‘Oldest’ biological colour discovered
Just how long can organic colours survive for? A new study claims they have survived for a whopping 1.1 billion years, more than 600 million years longer than previous similar discoveries.1 They have found intact porphyrins, ring molecules that are important components of many biological pigments, including hemoglobin and chlorophyll.
These porphyrins, from chlorophyll produced by cyanobacteria (formerly known as blue-green algae), were extracted from marine black shales in the Taoudeni Basin, Mauritania, Northwest Africa. These shales are well known for containing microbial mats full of fossil cyanobacteria.2
The rocks were crushed to powder and the molecules extracted and examined, revealing their pigmentation. In their concentrated form they now range from blood red to deep purple, but when diluted display a neon pink colouration.

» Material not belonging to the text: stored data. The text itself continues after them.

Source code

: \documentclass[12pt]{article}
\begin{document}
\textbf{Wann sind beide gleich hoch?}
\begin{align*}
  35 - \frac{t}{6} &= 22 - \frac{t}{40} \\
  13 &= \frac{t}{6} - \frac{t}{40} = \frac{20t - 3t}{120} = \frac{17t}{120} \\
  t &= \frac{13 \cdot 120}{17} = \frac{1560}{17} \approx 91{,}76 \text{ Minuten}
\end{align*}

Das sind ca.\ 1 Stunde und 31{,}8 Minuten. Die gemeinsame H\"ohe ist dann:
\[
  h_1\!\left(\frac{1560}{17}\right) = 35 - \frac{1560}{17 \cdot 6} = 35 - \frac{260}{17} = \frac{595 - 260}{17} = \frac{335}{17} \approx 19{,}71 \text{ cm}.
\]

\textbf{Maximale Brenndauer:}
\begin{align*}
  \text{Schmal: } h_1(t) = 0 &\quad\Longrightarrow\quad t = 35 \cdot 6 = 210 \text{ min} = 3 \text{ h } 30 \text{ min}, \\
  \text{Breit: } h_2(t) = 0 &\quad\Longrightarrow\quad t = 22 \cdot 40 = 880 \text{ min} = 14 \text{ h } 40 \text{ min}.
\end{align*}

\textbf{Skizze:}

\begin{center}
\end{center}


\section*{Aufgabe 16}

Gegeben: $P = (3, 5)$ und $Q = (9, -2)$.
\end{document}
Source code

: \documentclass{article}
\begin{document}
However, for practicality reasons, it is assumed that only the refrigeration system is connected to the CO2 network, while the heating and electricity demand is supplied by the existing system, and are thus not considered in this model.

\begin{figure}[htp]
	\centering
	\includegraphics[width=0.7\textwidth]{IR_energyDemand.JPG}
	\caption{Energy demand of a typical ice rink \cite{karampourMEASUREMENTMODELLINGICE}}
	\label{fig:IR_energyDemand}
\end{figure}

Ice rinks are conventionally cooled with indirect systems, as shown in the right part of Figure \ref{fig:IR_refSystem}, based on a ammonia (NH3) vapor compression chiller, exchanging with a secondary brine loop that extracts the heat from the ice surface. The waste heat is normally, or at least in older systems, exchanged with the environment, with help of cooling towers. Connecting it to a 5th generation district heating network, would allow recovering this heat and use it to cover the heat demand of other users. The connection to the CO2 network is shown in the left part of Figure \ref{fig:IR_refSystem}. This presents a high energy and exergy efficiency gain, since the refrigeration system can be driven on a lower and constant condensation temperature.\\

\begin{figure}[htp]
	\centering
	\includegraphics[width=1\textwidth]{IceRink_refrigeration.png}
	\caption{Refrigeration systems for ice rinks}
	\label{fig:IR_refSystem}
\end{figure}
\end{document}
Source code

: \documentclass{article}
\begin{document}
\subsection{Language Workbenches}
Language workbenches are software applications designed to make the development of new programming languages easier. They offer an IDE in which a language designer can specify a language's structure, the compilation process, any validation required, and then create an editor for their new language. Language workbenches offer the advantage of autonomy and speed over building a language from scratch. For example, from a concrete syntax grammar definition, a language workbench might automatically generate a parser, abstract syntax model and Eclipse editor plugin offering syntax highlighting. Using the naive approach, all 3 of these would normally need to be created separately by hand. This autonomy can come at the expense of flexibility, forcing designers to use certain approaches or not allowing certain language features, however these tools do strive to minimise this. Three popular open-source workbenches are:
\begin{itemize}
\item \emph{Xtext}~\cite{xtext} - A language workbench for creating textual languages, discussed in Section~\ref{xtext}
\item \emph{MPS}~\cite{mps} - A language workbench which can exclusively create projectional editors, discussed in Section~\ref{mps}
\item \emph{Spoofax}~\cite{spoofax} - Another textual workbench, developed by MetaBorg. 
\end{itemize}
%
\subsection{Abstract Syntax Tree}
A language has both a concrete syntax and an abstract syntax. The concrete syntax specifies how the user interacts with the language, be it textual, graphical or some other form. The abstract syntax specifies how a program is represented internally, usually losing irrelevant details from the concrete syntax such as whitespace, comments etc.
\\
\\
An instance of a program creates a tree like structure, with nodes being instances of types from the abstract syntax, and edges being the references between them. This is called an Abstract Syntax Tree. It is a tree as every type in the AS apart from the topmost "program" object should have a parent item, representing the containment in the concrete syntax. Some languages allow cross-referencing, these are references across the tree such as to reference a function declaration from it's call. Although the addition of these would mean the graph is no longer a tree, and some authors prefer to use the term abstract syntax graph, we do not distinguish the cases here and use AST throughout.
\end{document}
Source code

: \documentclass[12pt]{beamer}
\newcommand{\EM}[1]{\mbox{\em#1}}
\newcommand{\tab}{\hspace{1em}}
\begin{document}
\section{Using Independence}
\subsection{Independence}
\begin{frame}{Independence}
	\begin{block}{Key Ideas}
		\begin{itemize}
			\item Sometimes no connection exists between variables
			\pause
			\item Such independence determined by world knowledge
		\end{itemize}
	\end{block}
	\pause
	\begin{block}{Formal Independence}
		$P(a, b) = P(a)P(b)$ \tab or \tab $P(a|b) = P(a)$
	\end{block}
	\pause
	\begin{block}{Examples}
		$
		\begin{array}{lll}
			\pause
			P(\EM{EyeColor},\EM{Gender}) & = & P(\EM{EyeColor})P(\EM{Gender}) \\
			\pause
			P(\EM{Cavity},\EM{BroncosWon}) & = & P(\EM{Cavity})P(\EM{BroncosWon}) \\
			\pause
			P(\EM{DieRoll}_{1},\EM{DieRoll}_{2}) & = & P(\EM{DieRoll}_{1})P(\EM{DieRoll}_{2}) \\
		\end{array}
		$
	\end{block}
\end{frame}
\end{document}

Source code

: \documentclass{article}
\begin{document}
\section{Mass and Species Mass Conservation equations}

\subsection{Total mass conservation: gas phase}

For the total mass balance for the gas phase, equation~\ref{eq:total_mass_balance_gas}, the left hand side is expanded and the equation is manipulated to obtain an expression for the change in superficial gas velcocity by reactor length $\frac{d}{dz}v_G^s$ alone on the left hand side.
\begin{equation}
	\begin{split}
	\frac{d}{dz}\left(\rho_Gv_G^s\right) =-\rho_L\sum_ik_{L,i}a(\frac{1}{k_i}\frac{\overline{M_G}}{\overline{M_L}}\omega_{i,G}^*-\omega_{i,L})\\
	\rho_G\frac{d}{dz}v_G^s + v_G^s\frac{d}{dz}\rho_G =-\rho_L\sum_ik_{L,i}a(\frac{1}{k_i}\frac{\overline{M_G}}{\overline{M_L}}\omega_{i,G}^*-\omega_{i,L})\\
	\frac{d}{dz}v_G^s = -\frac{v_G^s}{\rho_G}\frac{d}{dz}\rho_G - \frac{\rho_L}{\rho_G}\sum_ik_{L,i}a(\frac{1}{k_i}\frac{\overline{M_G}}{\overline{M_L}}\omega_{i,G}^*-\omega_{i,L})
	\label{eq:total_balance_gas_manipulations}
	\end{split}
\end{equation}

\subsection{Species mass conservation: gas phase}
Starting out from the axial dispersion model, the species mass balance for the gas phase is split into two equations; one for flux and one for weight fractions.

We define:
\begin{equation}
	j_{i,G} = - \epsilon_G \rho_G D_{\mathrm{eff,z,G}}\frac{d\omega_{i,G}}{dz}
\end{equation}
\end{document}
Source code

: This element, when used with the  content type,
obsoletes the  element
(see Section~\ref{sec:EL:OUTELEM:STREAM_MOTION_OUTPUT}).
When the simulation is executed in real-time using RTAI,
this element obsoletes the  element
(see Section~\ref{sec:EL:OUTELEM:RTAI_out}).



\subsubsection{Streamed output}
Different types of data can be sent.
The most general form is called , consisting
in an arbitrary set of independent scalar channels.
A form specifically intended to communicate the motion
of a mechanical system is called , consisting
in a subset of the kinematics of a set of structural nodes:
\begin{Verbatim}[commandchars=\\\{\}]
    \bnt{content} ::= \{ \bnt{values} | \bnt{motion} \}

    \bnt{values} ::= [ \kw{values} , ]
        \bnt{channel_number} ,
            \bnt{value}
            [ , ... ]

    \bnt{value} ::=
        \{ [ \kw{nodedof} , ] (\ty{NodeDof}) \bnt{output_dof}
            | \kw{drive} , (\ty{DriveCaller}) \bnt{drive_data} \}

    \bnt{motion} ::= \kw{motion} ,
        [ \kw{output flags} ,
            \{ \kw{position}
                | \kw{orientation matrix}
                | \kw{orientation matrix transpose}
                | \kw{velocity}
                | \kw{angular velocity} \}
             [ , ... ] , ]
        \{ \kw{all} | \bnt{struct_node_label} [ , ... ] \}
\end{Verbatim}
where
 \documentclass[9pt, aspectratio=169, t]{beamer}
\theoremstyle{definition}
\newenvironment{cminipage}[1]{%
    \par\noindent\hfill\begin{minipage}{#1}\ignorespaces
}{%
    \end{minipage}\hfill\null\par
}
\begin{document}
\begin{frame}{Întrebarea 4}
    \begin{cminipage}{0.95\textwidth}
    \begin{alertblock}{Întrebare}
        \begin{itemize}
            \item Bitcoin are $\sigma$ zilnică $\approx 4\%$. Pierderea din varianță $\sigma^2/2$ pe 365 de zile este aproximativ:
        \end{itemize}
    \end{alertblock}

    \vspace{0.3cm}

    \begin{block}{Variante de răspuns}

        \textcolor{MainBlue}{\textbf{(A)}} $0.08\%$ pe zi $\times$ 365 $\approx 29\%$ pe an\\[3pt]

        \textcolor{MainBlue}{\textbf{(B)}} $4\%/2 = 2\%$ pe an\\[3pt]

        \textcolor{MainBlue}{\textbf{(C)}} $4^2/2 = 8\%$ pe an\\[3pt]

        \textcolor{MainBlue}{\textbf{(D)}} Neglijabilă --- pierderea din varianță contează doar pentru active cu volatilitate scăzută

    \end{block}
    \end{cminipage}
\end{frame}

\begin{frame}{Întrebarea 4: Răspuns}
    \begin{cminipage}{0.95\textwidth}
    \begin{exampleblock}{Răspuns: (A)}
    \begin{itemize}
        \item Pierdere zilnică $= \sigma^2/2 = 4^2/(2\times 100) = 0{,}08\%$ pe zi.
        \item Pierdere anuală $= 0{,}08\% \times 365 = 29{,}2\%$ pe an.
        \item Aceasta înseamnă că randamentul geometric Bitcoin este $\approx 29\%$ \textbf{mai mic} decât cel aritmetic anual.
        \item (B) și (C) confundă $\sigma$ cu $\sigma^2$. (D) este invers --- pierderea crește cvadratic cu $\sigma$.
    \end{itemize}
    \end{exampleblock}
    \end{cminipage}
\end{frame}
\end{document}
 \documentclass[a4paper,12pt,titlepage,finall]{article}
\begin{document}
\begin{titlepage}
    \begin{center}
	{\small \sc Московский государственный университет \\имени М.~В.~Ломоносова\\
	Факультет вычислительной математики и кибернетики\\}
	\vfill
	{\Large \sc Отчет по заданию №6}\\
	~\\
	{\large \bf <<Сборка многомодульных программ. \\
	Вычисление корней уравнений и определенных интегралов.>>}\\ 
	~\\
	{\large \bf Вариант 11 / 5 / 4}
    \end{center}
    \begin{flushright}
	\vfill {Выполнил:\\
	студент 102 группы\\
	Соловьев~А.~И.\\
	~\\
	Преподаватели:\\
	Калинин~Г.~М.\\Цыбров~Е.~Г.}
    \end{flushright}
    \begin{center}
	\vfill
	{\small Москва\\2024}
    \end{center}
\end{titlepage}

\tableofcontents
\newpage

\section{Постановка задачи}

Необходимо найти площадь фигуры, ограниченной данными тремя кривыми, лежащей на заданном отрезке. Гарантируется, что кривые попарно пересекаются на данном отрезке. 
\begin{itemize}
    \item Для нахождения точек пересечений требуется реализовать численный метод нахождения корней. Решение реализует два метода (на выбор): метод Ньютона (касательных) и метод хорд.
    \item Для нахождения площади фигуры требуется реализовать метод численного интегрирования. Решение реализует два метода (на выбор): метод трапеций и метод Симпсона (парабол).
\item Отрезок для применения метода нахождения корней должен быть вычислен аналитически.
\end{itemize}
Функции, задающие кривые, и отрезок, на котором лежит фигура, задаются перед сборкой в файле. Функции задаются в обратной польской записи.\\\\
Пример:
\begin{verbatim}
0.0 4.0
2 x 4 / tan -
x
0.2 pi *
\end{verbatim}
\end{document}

The pigment would have actually appeared blue-green to the human eye originally, due to a magnesium ion in the porphyrin ring, which enables photosynthesis. The magnesium is quite loosely bound, and after a creature dies and is buried in sediment, it can readily be replaced by a different metal ion. If this is nickel, the colour becomes blood-red; if vanadium, purple, which becomes pink if diluted.3
Dr Jochen Brocks, one of the paper’s authors, said that when his student discovered the colours, he was initially in a state of disbelief.
“I remember I heard this screaming in the lab,” he said. “She came running into my office and said, ‘Look at this,’ and she had this bright pink stuff.” … Asked how he felt when he realised they had discovered the world’s oldest colours, Brocks said, “My first thought was just ‘wow’. I was just awestruck that these molecules can survive for such a long time”.4
Their assumed ‘age’ comes from being found in what is called Precambrian strata, at the bottom of the ‘geological column’ construct. Biblical creationists differ as to whether particular Precambrian rocks were Pre-Flood or Flood,5 but all agree they are only thousands of years old. Given the physico-chemical laws of decomposition of such porphyrins, their survival to the present is plausible in a biblical framework. But for them to be the claimed 1.1 billion years old stretches their survival into the realms of the impossible.
References and notes
- Gueneli, N. et al., 1.1-billion-year-old porphyrins establish a marine ecosystem dominated by bacterial producers, PNAS, 9 July 2018 | doi:10.1073/pnas.1803866115. Return to text.
- Beghin, J. et al., A palaeoecological model for the late Mesoproterozoic–early Neoproterozoic Atar/ Mreïti Group, Taoudeni Basin, Mauritania, northwestern Africa, Precambrian Research, 299:1– 4, 2017| doi:10.1016/j.precamres.2017.07.016. Return to text.
- Brocks, J., paleogeochemist at Australian National University, cited in Choi, C, World’s Oldest Colors Shed Light On Ancient Life, blogs.discovermagazine.com, 11 July 2018. Return to text.
- Henriques-Gomes, L., Scientists discover world’s oldest colour – bright pink, theguardian.com, 9 July 2018. Return to text.
- See Dickens, H. and Snelling, A.A., Precambrian geology and the Bible: a harmony, J. Creation 22(1):65–72, 2008, creation.com/precambrian. Return to text.